Mayor Bill Peduto to lobby U.S. Senate for vote on gun bills
Pittsburgh Mayor Bill Peduto one month ago challenged the U.S. Senate and the Pennsylvania General Assembly to pass gun regulations within 30 days, including a ban on military-style rifles.
It didn’t happen.
Peduto and mayors from other cities victimized by mass shootings will head to Washington on Monday to confront Senate leaders as they return to work after their August recess.
“We had called on the Senate to reconvene during its recess,” Peduto said. “They chose not to. They go back into session on Monday, and I intend to be there with other mayors whose cities have suffered through mass homicides conducted with assault-type rifles to welcome them back to Washington and to call on the immediate action now that they have returned.”
The mayor and U.S. Rep. Conor Lamb, D-Mt. Lebanon, said in separate interviews Thursday that they want the Senate to vote on bills passed by the House in February. The bills would require background checks on all commercial gun sales and extend by 10 days the amount of time firearms dealers must wait for a response from the background check system before a sale can proceed.
“I think the mayor’s challenge is really issued to Majority Leader Mitch McConnell and the Senate, because those bills have sat on his desk with no action for months,” Lamb said. “We’re trying to get him to take those up as quickly as possible.”
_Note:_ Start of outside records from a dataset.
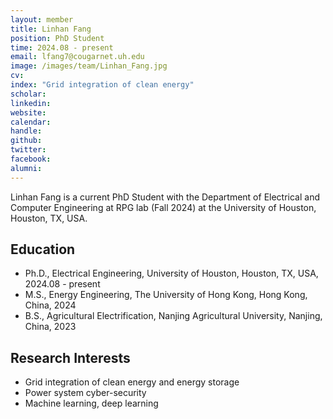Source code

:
 ```yaml
---
layout: member
title: Linhan Fang
position: PhD Student
time: 2024.08 - present
email: lfang7@cougarnet.uh.edu
image: /images/team/Linhan_Fang.jpg
cv: 
index: "Grid integration of clean energy"
scholar: 
linkedin: 
website: 
calendar: 
handle: 
github: 
twitter: 
facebook: 
alumni: 
---
```



Linhan Fang is a current PhD Student with the Department of Electrical and Computer Engineering at RPG lab (Fall 2024) at the University of Houston, Houston, TX, USA. 


## Education
* Ph.D., Electrical Engineering, University of Houston, Houston, TX, USA, 2024.08 - present
* M.S., Energy Engineering, The University of Hong Kong, Hong Kong, China, 2024
* B.S., Agricultural Electrification, Nanjing Agricultural University, Nanjing, China, 2023


## Research Interests
* Grid integration of clean energy and energy storage
* Power system cyber-security
* Machine learning, deep learning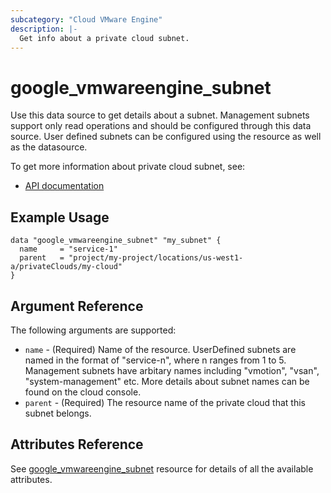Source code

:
 ```yaml
---
subcategory: "Cloud VMware Engine"
description: |-
  Get info about a private cloud subnet.
---
```


# google\_vmwareengine\_subnet

Use this data source to get details about a subnet. Management subnets support only read operations and should be configured through this data source. User defined subnets can be configured using the resource as well as the datasource.

To get more information about private cloud subnet, see:
* [API documentation](https://cloud.google.com/vmware-engine/docs/reference/rest/v1/projects.locations.privateClouds.subnets)

## Example Usage

```hcl
data "google_vmwareengine_subnet" "my_subnet" {
  name     = "service-1"
  parent   = "project/my-project/locations/us-west1-a/privateClouds/my-cloud"
}
```

## Argument Reference

The following arguments are supported:

* `name` - (Required) Name of the resource. 
UserDefined subnets are named in the format of "service-n", where n ranges from 1 to 5. 
Management subnets have arbitary names including "vmotion", "vsan", "system-management" etc. More details about subnet names can be found on the cloud console.
* `parent` - (Required) The resource name of the private cloud that this subnet belongs.

## Attributes Reference

See [google_vmwareengine_subnet](https://registry.terraform.io/providers/hashicorp/google/latest/docs/resources/vmwareengine_subnet#attributes-reference) resource for details of all the available attributes.
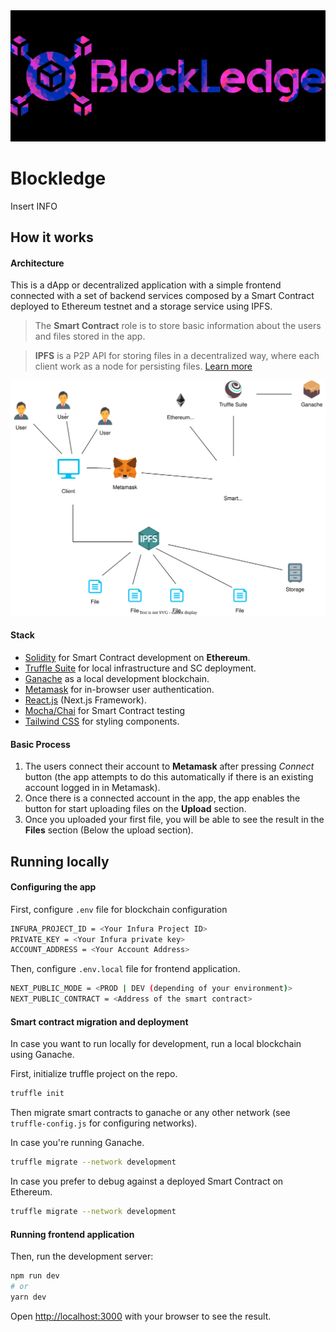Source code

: <div align="center">
<img src="./public/images/banner.png" alt="banner image"/>
</div>

# Blockledge

Insert INFO

## How it works

#### Architecture
This is a dApp or decentralized application with a simple frontend connected with a set of backend services composed by a Smart Contract deployed to Ethereum testnet and a storage service using IPFS.

>The **Smart Contract** role is to store basic information about the users and files stored in the app. 

>  **IPFS** is a P2P API for storing files in a decentralized way, where each client work as a node for persisting files.
> [Learn more](https://ipfs.io/)

![Alt text](./public/images/docs/diagram.svg)

#### Stack

- [Solidity](https://docs.soliditylang.org/en/v0.8.13/) for Smart Contract development on **Ethereum**.
- [Truffle Suite](https://trufflesuite.com/) for local infrastructure and SC deployment.
- [Ganache](https://trufflesuite.com/ganache/index.html) as a local development blockchain.
- [Metamask](https://metamask.io/) for in-browser user authentication.
- [React.js](https://reactjs.org/) (Next.js Framework).
- [Mocha/Chai](https://mochajs.org/) for Smart Contract testing
- [Tailwind CSS](https://tailwindcss.com/) for styling components.

#### Basic Process

1. The users connect their account to **Metamask** after pressing _Connect_ button (the app attempts to do this automatically if there is an existing account logged in in Metamask).
2. Once there is a connected account in the app, the app enables the button for start uploading files on the **Upload** section.
3. Once you uploaded your first file, you will be able to see the result in the **Files** section (Below the upload section). 

## Running locally

#### Configuring the app

First, configure `.env` file for blockchain configuration

```bash
INFURA_PROJECT_ID = <Your Infura Project ID>
PRIVATE_KEY = <Your Infura private key>
ACCOUNT_ADDRESS = <Your Account Address>
```

Then, configure `.env.local` file for frontend application.


```bash
NEXT_PUBLIC_MODE = <PROD | DEV (depending of your environment)>
NEXT_PUBLIC_CONTRACT = <Address of the smart contract>
```
#### Smart contract migration and deployment

In case you want to run locally for development, run a local blockchain using Ganache.

First, initialize truffle project on the repo.

```bash
truffle init
```

Then migrate smart contracts to ganache or any other network (see `truffle-config.js` for configuring networks).

In case you're running Ganache.

```bash
truffle migrate --network development
```

In case you prefer to debug against a deployed Smart Contract on Ethereum.

```bash
truffle migrate --network development
```

#### Running frontend application

Then, run the development server:

```bash
npm run dev
# or
yarn dev
```

Open [http://localhost:3000](http://localhost:3000) with your browser to see the result.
The Kentucky Republican did not act on calls for a special Senate session following recent shootings in Dayton and El Paso, but has said he would call for vote on gun control legislation as long as President Trump supports it. The president recently said that any gun control measures must balance public safety with the Second Amendment.
Peduto said he plans to meet with U.S. Sen. Pat Toomey, R-Lehigh Valley, who supports universal background checks, to see if they can “find common ground.”
Toomey spokesman Steve Kelly the senator has a “solid working relationship” with Peduto and confirmed the pair would meet next week. The senator told Tribune-Review news partner WPXI-TV on Thursday that there is momentum in Congress to expand background checks and that would be on the “top of his agenda” starting Monday.
“I intend to meet directly with Sen. Toomey, and we’ll be meeting with other leaders in Washington while we’re down there, ” Peduto said. “I have a good relationship with Sen. Toomey and we can talk very openly about things we disagree on and try to find areas where we do agree. I just feel that while I’m down there it would be beneficial to be able to sit down face-to-face and discuss it.”
The mayor said he continues to call for an assault rifle ban.
“I would prefer that, and that would be my hope, but there are two bills sitting in committee right now that nobody is voting on,” he said. “If you’re going to vote them down, vote them down, but vote. Don’t play politics with this. People deserve to see which side they’re on.”